Cette organisation « horizontale » qui va de un à un à un… et non de un à tous, rejoint la théorie de l’exo darwinisme de Michel Serres exposée lors de sa conférence « Culture Web », théorie dans la filiation du paléontologue Leroi-Gourhan. Pour le philosophe toutes les technologies sont les « externalisation » de facultés humaines, facultés du corps comme de l’esprit. Ainsi le marteau remplace l’avant-bras et le poing, le couteau remplace le tranchant de la main, le biberon est un sein mobile, les bibliothèques remplacent la mémoire, les processeurs d’ordinateur remplacent la faculté de raison pour prouver certaines démonstrations mathématiques… Externaliser nos facultés nous fait progresser, nous fait évoluer car cela nous décharge de lourdes obligations auxquelles nous étions tenus jusqu’à maintenant. Le Web serait ainsi une externalisation de notre réseau neuronal ou nerveux. Or le système nerveux est l’ensemble formé par l’encéphale, la moelle épinière et les nerfs. Composé de milliards de cellules nerveuses reliées entre elles, il forme un immense réseau de communication entre les différentes parties de notre organisme et nous permet d’interagir avec notre environnement. Si on superpose cette définition en la prenant au pied de la lettre, on comprend que les cellules nerveuses sont les PC des utilisateurs du réseau dont les organes sont des matériaux plus complexes (serveurs, routeurs…), elles sont reliées entre elles pour interagir avec « leur environnement » qui est notre environnement concret. Chacun d’entre nous n’est qu’une cellule de l’immense système nerveux de notre société connectée. À une ère où il est demandé à chaque être humain d’embrasser le Terre entière, de prendre conscience de ce qu’est la « Mondialisation » et de tout ce qui fait la richesse de son environnement, le réseau Internet vient aider à faire cet apprentissage. Car il est bien évident qu’une telle « conscience collective» de la société est impossible à l’échelle d’un individu. De se connecter en réseau pourra permettre à chacun de sentir les pulsations de la Terre, de faire émerger une « subjectivité collective ». Pour qu’une telle fonction soit pleinement accomplie, il est nécessaire que la totale liberté d’expression et l’état de non-droit soient conservés.

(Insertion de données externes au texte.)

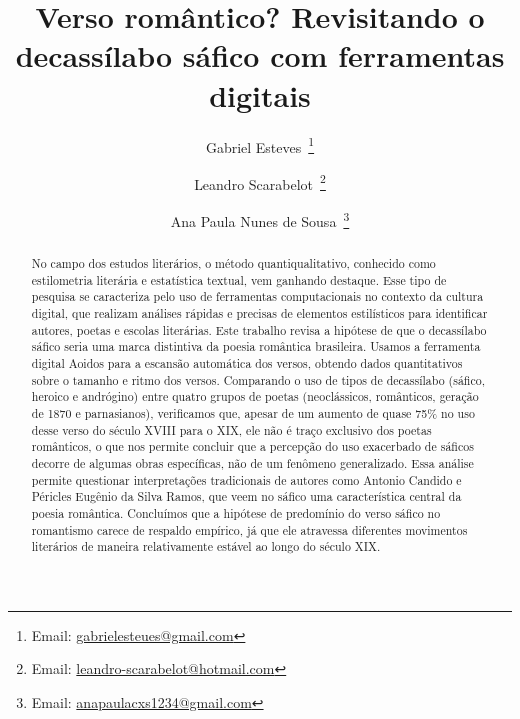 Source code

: \documentclass[portuguese]{textolivre}
\title{Verso romântico? Revisitando o decassílabo sáfico com ferramentas digitais}
\author[1]{Gabriel Esteves~\orcid{0000-0003-4719-6672}\thanks{Email: \href{mailto:gabrielesteues@gmail.com}{gabrielesteues@gmail.com}}}
\author[1]{Leandro Scarabelot~\orcid{0000-0003-4151-4924}\thanks{Email: \href{mailto:leandro-scarabelot@hotmail.com}{leandro-scarabelot@hotmail.com}}}
\author[1]{Ana Paula Nunes de Sousa~\orcid{0000-0002-9971-311X}\thanks{Email: \href{mailto:anapaulacxs1234@gmail.com}{anapaulacxs1234@gmail.com}}}
\affil[1]{Universidade Federal de Santa Catarina, Florianópolis, SC, Brasil.}
\begin{document}
\maketitle
\begin{polyabstract}
\begin{abstract}
No campo dos estudos literários, o método quantiqualitativo, conhecido como estilometria literária e estatística textual, vem ganhando destaque. Esse tipo de pesquisa se caracteriza pelo uso de ferramentas computacionais no contexto da cultura digital, que realizam análises rápidas e precisas de elementos estilísticos para identificar autores, poetas e escolas literárias. Este trabalho revisa a hipótese de que o decassílabo sáfico seria uma marca distintiva da poesia romântica brasileira. Usamos a ferramenta digital Aoidos para a escansão automática dos versos, obtendo dados quantitativos sobre o tamanho e ritmo dos versos. Comparando o uso de tipos de decassílabo (sáfico, heroico e andrógino) entre quatro grupos de poetas (neoclássicos, românticos, geração de 1870 e parnasianos), verificamos que, apesar de um aumento de quase 75\% no uso desse verso do século XVIII para o XIX, ele não é traço exclusivo dos poetas românticos, o que nos permite concluir que a percepção do uso exacerbado de sáficos decorre de algumas obras específicas, não de um fenômeno generalizado. Essa análise permite questionar interpretações tradicionais de autores como Antonio Candido e Péricles Eugênio da Silva Ramos, que veem no sáfico uma característica central da poesia romântica. Concluímos que a hipótese de predomínio do verso sáfico no romantismo carece de respaldo empírico, já que ele atravessa diferentes movimentos literários de maneira relativamente estável ao longo do século XIX.

\end{abstract}


\end{polyabstract}
\end{document}
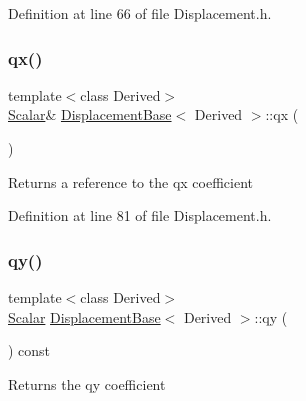 Definition at line 66 of file Displacement.\+h.

\hypertarget{class_displacement_base_a937faf4658311b1b17cd2e3b14ec8b15}{}\label{class_displacement_base_a937faf4658311b1b17cd2e3b14ec8b15} 
\subsubsection{\texorpdfstring{qx()}{qx()}\hspace{0.1cm}{\footnotesize\ttfamily [2/2]}}
{\footnotesize\ttfamily template$<$class Derived$>$ \\
\hyperlink{class_displacement_base_a978caf313131fd9d221a856a2e4a80ad}{Scalar}\& \hyperlink{class_displacement_base}{Displacement\+Base}$<$ Derived $>$\+::qx (\begin{DoxyParamCaption}{ }\end{DoxyParamCaption})\hspace{0.3cm}{\ttfamily [inline]}}

\begin{DoxyReturn}{Returns}
a reference to the {\ttfamily qx} coefficient 
\end{DoxyReturn}


Definition at line 81 of file Displacement.\+h.

\hypertarget{class_displacement_base_af0016b6fed409308e531b4945d60b99a}{}\label{class_displacement_base_af0016b6fed409308e531b4945d60b99a} 
\subsubsection{\texorpdfstring{qy()}{qy()}\hspace{0.1cm}{\footnotesize\ttfamily [1/2]}}
{\footnotesize\ttfamily template$<$class Derived$>$ \\
\hyperlink{class_displacement_base_a978caf313131fd9d221a856a2e4a80ad}{Scalar} \hyperlink{class_displacement_base}{Displacement\+Base}$<$ Derived $>$\+::qy (\begin{DoxyParamCaption}{ }\end{DoxyParamCaption}) const\hspace{0.3cm}{\ttfamily [inline]}}

\begin{DoxyReturn}{Returns}
the {\ttfamily qy} coefficient 
\end{DoxyReturn}


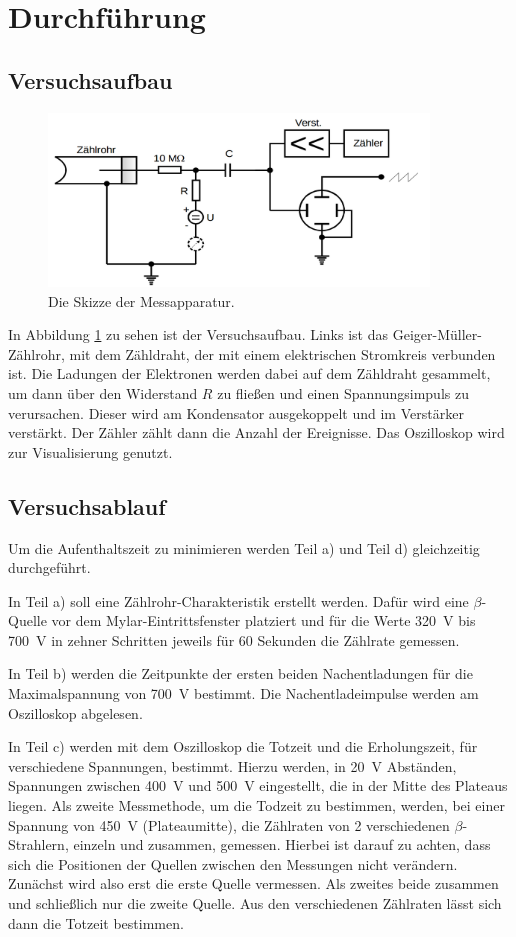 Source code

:\documentclass[
  bibliography=totoc,     %
  captions=tableheading,  %
  titlepage=firstiscover, %
]{scrartcl}
\begin{document}
\section{Durchführung}
\subsection{Versuchsaufbau}
\begin{figure}[htb]
  \centering
  \includegraphics[width=0.9\textwidth]{V7035.png}
  \caption{Die Skizze der Messapparatur.}
  \label{fig:V7035}
\end{figure}
In Abbildung \ref{fig:V7035} zu sehen ist der Versuchsaufbau. Links ist das
Geiger-Müller-Zählrohr, mit dem Zähldraht, der mit einem
elektrischen Stromkreis verbunden ist. Die Ladungen der Elektronen werden dabei
auf dem Zähldraht gesammelt, um dann über den Widerstand $R$ zu fließen
und einen Spannungsimpuls zu verursachen. Dieser wird am Kondensator
ausgekoppelt und im Verstärker verstärkt. Der Zähler zählt dann die Anzahl
der Ereignisse. Das Oszilloskop wird zur Visualisierung genutzt.
\subsection{Versuchsablauf}
Um die Aufenthaltszeit zu minimieren werden Teil a) und Teil d) gleichzeitig
durchgeführt.

In Teil a) soll eine Zählrohr-Charakteristik erstellt werden. Dafür wird eine
$\beta$-Quelle vor dem Mylar-Eintrittsfenster platziert und für die Werte
\SI{320}{\volt} bis \SI{700}{\volt} in zehner Schritten jeweils für 60 Sekunden
die Zählrate gemessen.

In Teil b) werden die Zeitpunkte der ersten beiden Nachentladungen für die
Maximalspannung von \SI{700}{\volt} bestimmt. Die Nachentladeimpulse werden am
Oszilloskop abgelesen.

In Teil c) werden mit dem Oszilloskop die Totzeit und die Erholungszeit, für
verschiedene Spannungen, bestimmt. Hierzu werden, in \SI{20}{\volt} Abständen,
Spannungen zwischen \SI{400}{\volt} und \SI{500}{\volt} eingestellt, die in
der Mitte des Plateaus liegen.
Als zweite Messmethode, um die Todzeit zu bestimmen, werden, bei einer Spannung
von \SI{450}{\volt} (Plateaumitte), die Zählraten von 2 verschiedenen $\beta$-Strahlern,
einzeln und zusammen, gemessen. Hierbei ist darauf zu achten, dass sich die Positionen
der Quellen zwischen den Messungen nicht verändern. Zunächst wird also erst die erste
Quelle vermessen. Als zweites beide zusammen und schließlich nur die zweite Quelle.
Aus den verschiedenen Zählraten lässt sich dann die Totzeit bestimmen.
\end{document}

Une illustration touchante et modeste de ce phénomène est le film expérimental d’Hervé Nisic (herve.nisic.org/index.html) : Nos Vies. Constitué de clichés de la vie quotidienne pris sur appareils photo numérique, portables ou caméras par des internautes (tout le monde peut y participer). Ce film est une vue panoramique sur le temps qui passe et sur les petits riens qui font notre vie aujourd’hui.

« Chaque photo dure quelques dixièmes de seconde. Ce qui compte, c’est l’addition d’instants de nos vies qui se succèdent. » En y dévoilant un peu de son intimité, on fait de ce film, notre film à tous. Il en émane une impression de douceur de vivre et de nostalgie qui caractérise une frange de la population européenne dont semblent faire partie ceux qui ont participé au projet.

Une autre conséquence de notre mise en réseau est le florilège de sites présentant des « informations indépendantes ». Le quidam désirant écrire sur un sujet et porter à la connaissance des autres un événement, peut publier son article sur le Net. Un exemple basique de ce qu’il est possible de faire dans le secteur audiovisuel est la création d’une « télévision » en ligne dont les programmes sont réalisés par qui veut. Nous prendrons l’exemple de Télé Sans Frontières (www.telesansfrontieres.com). Site canadien, il se définit comme média alternatif, « concept de télé qui veut donner la parole aux jeunes de 18-30 ans et ceci afin q’ils puissent se raconter avec leurs mots, faire connaître leurs points de vue, leurs préoccupations et leurs pistes de solutions face aux enjeux sociaux actuels ». C’est aussi un projet à l’envergure sociale dont l’un des objectifs est de donner la possibilité aux jeunes reporters en herbe de saisir une occasion de se réinsérer dans la vie active.